A
evocação desse valoroso lutador social, Domingos Passos, operário carpinteiro,
nascido e criado na cidade do Rio de Janeiro, negro, reúne em si uma
intensa história de vida, como também evoca a história de valentes combatentes
operários que enfrentaram sucessivos regimes de opressão, e com coragem
ameaçaram políticos, militares, policiais e patrões. Teve seu corpo
marcado pelas duras penas pelas quais passou, os calos da luta que acumulou
pelas inúmeras privações e prisões.
Não
vergava! Enfrentou persistentemente as autoridades, e inúmeras vezes
"repousou" algumas semanas na cadeia por agitar nos comícios. Suas palavras
eloqüentes não eram apenas frutos da importância que dava à leitura
esse operário autodidata, mas carregadas pela dura experiência das penúrias
e torturas por que passavam os lutadores anarquistas de sua época, quanto
mais se como ele, além de pobres, fossem negros. Seu destemor enfurecia
os soldados patronais, atormentados com sua audácia. Foi primordial
nas atividades de seu sindicato e também na organizaçao intersindical.

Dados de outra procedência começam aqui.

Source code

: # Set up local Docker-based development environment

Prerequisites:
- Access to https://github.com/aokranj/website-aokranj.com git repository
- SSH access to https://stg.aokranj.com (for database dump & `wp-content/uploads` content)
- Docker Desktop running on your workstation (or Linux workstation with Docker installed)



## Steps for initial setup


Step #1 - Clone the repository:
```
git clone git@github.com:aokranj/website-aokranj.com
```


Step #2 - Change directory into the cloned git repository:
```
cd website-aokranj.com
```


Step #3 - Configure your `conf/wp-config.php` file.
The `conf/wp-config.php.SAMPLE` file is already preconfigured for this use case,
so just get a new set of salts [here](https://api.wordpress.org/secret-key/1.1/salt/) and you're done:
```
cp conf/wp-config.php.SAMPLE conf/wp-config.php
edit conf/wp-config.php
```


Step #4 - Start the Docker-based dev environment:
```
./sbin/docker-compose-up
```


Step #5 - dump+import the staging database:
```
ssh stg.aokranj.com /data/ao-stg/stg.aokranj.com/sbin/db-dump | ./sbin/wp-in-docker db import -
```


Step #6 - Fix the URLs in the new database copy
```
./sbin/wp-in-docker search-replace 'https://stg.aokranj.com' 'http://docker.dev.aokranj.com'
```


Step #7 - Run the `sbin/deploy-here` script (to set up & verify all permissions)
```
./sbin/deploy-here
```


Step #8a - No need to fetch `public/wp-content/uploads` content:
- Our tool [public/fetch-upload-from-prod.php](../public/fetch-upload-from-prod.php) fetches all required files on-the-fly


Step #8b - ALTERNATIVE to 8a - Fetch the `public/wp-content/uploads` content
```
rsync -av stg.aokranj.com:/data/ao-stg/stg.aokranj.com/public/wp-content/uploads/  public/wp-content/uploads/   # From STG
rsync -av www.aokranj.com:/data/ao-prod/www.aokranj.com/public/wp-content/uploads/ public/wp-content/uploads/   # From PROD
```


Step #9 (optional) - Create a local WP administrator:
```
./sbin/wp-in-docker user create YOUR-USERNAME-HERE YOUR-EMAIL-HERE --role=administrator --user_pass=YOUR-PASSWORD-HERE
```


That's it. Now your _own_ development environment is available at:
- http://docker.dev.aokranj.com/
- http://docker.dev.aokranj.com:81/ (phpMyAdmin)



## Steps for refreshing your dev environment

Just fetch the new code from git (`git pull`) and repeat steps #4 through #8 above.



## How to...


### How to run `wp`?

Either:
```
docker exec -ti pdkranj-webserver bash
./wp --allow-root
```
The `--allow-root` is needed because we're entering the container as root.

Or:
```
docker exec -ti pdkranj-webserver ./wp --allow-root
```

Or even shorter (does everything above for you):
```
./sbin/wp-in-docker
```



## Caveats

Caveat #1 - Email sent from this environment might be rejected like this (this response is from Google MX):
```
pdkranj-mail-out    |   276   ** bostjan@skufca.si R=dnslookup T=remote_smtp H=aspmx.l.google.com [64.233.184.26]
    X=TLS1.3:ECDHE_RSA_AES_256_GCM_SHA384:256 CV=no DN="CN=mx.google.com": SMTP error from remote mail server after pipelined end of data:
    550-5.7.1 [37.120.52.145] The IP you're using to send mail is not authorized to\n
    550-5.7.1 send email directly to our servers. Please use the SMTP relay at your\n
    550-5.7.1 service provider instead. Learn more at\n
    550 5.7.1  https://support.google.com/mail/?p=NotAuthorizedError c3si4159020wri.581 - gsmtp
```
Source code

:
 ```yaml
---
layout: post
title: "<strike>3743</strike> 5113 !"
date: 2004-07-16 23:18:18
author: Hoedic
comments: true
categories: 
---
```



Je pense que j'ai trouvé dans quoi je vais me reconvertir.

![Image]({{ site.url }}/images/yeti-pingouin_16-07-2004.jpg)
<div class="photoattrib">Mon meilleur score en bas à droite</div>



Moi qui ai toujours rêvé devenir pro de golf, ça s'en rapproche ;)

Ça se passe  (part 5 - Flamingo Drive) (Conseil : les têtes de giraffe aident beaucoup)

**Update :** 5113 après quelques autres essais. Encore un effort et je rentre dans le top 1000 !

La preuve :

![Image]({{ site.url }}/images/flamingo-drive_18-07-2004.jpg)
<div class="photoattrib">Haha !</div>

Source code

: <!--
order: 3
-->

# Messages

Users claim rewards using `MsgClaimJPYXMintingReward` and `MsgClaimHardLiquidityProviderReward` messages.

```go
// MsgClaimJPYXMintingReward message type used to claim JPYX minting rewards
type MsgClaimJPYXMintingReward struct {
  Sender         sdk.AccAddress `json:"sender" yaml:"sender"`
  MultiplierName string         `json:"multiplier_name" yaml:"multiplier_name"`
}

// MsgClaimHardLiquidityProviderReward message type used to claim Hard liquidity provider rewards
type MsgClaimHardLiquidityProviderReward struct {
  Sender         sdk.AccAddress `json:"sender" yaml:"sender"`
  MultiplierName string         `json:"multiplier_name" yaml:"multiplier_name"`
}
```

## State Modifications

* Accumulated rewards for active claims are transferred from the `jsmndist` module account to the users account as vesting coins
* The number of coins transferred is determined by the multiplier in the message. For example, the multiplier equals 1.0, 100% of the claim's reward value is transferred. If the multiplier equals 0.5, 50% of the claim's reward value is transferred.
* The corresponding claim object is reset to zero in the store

Sua sobrevivência ao campo de concentração de Clevelândia, no Oiapoque,
e sua fuga através da fronteira com a Guiana, atravessando a selva amazônica,
tinha algo de cinematográfico, impressionante, sendo batizado assim
de Bakunin brasileiro pelas suas audaciosas fugas da polícia, pela coragem,
por sua persistência e resistência às péssimas condições e torturas
nas prisões, assim como pelos seus discursos agressivos e coerentes.
Depois
de sua fuga mais espetacular até então, muda-se para São Paulo onde
volta à ativa no Comitê de agitação pró-Sacco e Vanzetti, da FOSP. Em
São Paulo conhece ainda mais as prisões e a tortura. Sua última prisão
foi ao voltar do Rio Grande do Sul, tendo escapado anteriormente da
polícia inúmeras vezes, é encarcerado finalmente na difamada Bastilha
de Cambuci, odiada pela população por sua clara função repressiva e
pelas condições com que eram tratados os presos. Lá passou alguns meses
numa cela escura, sem janela, onde recebia pouca comida e permanecia
incomunicável. Da cela foi retirado pela polícia com o corpo coberto
de chagas e atirado na mata de Sengés, no interior paulista. Conseguiu
atravessar a mata, chegando em situação deplorável a um povoado, de
onde escreveu uma carta para velhos companheiros. Estes enviaram-lhe
uma pessoa insuspeita da polícia com algum dinheiro para que sobrevivesse
algum tempo. Esta foi a última pessoa a dar notícias de Domingos. As
únicas notícias posteriores são as de boatos.
Em
sua história de luta do Rio de Janeiro a São Paulo, Paraná e Rio Grande
do Sul, enfrentou tanto a polícia como os políticos reacionários do
PCB, que se utilizavam dos métodos mais covardes para tirar as organizações
sindicais das mãos dos trabalhadores e controlá-las para suas próprias
finalidades. Muito contribuiu então para a manutenção da autonomia sindical,
a organização libertária dos trabalhadores, os ideais revolucionários,
a resistência à repressão policial, além de contribuir com seu maior
talento: a agitação.
Evocamos
este bravo lutador, inconformado de sua penúria, insurgente do povo,
que com imensa coragem enfrentou a ordem da miséria e da injustiça.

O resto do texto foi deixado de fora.